BAG Urteil v. - 4 AZR 128/15

Instanzenzug: ArbG Frankfurt Az: 15 Ca 421/13 Urteilvorgehend Hessisches Landesarbeitsgericht Az: 5 Sa 1455/13 Urteil

Tatbestand

1Die Parteien streiten über die zutreffende Eingruppierung der Klägerin und daraus resultierende Vergütungsdifferenzen.

2Die Beklagte ist eine Hotelbetriebsgesellschaft, die in F ein Hotel mit einem großen Bankett- und Veranstaltungsbereich nebst Restaurant unterhält. Sie ist Mitglied im Hotel- und Gaststättenverband DEHOGA Hessen e. V.

3Die Klägerin, die Mitglied der Gewerkschaft Nahrung-Genuss-Gaststätten (NGG) ist, ist nach einer Vorbeschäftigung jedenfalls seit dem bei der Beklagten als sogenannte „F & B Waitress“ im Restaurant beschäftigt. Sie ist in dem ihr zugewiesenen Servicebereich im Wesentlichen für die Gästebetreuung einschließlich Eindecken, Nachdecken und Kassieren sowie die Abrechnung zum Schichtende zuständig. Zusätzlich obliegen ihr Hostessentätigkeiten wie das Buchen von Guest Checks, die Entgegennahme von Reservierungen und administrative Aufgaben. Die Beklagte zahlt dafür eine Vergütung gemäß der Bewertungsgruppe 5 des Entgelttarifvertrags für das Hotel- und Gaststättengewerbe des Landes Hessen (ETV) sowie eine übertarifliche Zulage.

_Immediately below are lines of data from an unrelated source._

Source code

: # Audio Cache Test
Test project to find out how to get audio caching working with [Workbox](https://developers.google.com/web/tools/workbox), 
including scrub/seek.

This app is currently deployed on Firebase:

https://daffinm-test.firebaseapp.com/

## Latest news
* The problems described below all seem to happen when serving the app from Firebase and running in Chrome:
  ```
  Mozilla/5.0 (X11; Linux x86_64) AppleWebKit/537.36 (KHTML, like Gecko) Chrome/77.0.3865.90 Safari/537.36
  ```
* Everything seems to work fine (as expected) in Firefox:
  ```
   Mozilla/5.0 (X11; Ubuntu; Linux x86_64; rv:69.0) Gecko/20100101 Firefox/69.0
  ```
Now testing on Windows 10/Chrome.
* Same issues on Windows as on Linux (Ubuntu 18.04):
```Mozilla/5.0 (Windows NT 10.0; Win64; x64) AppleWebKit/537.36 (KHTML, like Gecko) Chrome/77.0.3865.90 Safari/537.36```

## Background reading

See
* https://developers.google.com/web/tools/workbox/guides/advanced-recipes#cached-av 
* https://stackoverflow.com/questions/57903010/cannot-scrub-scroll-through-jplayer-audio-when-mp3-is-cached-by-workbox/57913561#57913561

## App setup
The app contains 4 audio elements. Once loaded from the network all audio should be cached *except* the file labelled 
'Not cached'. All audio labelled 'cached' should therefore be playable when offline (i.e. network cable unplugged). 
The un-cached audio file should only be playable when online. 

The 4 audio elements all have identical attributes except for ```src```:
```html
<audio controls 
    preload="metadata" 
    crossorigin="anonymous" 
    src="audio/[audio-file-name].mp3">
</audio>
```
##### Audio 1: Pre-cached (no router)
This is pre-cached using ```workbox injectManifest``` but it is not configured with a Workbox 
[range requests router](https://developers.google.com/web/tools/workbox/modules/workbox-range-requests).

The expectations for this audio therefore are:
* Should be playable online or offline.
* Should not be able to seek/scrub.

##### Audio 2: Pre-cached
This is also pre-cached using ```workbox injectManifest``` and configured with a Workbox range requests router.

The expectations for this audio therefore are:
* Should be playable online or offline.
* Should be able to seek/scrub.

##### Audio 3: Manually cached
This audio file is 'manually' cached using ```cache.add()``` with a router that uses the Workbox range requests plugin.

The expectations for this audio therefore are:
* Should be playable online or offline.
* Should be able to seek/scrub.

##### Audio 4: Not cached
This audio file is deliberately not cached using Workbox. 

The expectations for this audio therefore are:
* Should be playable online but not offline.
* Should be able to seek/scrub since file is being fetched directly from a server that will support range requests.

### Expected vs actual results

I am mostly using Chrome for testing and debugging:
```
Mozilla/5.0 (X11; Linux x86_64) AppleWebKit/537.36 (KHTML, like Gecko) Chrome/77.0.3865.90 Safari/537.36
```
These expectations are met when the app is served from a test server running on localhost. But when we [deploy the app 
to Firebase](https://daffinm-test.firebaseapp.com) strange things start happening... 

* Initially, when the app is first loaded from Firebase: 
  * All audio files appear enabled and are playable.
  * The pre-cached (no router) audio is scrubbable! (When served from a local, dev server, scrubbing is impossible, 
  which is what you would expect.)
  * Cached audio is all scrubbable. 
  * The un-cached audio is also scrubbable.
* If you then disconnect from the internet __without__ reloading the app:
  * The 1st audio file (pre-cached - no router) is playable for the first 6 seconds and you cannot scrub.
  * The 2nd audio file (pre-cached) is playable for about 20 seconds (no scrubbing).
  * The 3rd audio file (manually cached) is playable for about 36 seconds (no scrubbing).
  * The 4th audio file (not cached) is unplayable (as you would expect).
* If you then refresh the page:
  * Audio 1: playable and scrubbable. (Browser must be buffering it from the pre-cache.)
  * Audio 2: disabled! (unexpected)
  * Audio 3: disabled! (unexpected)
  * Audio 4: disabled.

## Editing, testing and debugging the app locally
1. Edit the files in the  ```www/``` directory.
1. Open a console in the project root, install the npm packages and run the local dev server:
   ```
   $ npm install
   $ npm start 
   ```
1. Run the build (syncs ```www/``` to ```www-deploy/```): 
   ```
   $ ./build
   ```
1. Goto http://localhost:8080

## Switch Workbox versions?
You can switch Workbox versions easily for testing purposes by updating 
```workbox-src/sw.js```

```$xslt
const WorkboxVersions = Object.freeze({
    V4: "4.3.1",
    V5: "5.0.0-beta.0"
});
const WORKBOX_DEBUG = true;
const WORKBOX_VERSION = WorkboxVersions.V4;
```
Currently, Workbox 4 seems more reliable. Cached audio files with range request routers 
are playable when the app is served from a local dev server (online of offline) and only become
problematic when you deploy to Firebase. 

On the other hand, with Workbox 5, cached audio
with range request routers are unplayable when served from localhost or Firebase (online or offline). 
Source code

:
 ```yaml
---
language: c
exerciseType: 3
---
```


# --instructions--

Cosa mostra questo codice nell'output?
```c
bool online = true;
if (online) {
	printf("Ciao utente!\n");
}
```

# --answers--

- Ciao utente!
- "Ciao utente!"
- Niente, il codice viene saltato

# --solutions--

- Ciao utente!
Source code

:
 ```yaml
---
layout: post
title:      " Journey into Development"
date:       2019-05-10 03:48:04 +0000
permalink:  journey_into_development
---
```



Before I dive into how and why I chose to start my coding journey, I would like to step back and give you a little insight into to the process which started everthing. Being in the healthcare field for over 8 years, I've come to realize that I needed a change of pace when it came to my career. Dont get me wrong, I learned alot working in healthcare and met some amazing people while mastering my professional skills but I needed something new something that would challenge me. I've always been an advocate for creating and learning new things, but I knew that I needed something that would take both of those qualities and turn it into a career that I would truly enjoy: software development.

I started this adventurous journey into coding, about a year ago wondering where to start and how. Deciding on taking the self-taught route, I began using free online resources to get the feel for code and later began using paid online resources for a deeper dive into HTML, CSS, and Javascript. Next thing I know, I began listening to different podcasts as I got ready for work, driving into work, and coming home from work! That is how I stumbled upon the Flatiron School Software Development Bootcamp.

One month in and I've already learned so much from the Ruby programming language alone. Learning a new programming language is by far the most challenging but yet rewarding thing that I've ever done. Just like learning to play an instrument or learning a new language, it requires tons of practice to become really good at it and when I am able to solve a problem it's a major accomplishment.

4Mit Schreiben vom forderte die Klägerin die Beklagte unter Hinweis auf die aus ihrer Sicht zutreffende Eingruppierung in die Bewertungsgruppe 6.2 ETV vergeblich zur Zahlung von insgesamt 402,00 Euro brutto für die Monate Juli bis September 2012 auf.

5Mit ihrer Klage hat die Klägerin die Entgeltdifferenzen für die Monate Juli bis Dezember 2012 nebst Zinsen sowie die Feststellung eines Vergütungsanspruchs gemäß der Bewertungsgruppe 6.2 ETV ab dem begehrt. Sie ist der Auffassung, dass die Eingruppierung in die Bewertungsgruppe 5 ETV bei ihrer Einstellung zwar korrekt gewesen sei, sie jedoch aufgrund der Dauer ihrer Tätigkeit spätestens mit Ablauf des Monats Januar 2010 in die Bewertungsgruppe 6.2 ETV hätte höhergruppiert werden müssen.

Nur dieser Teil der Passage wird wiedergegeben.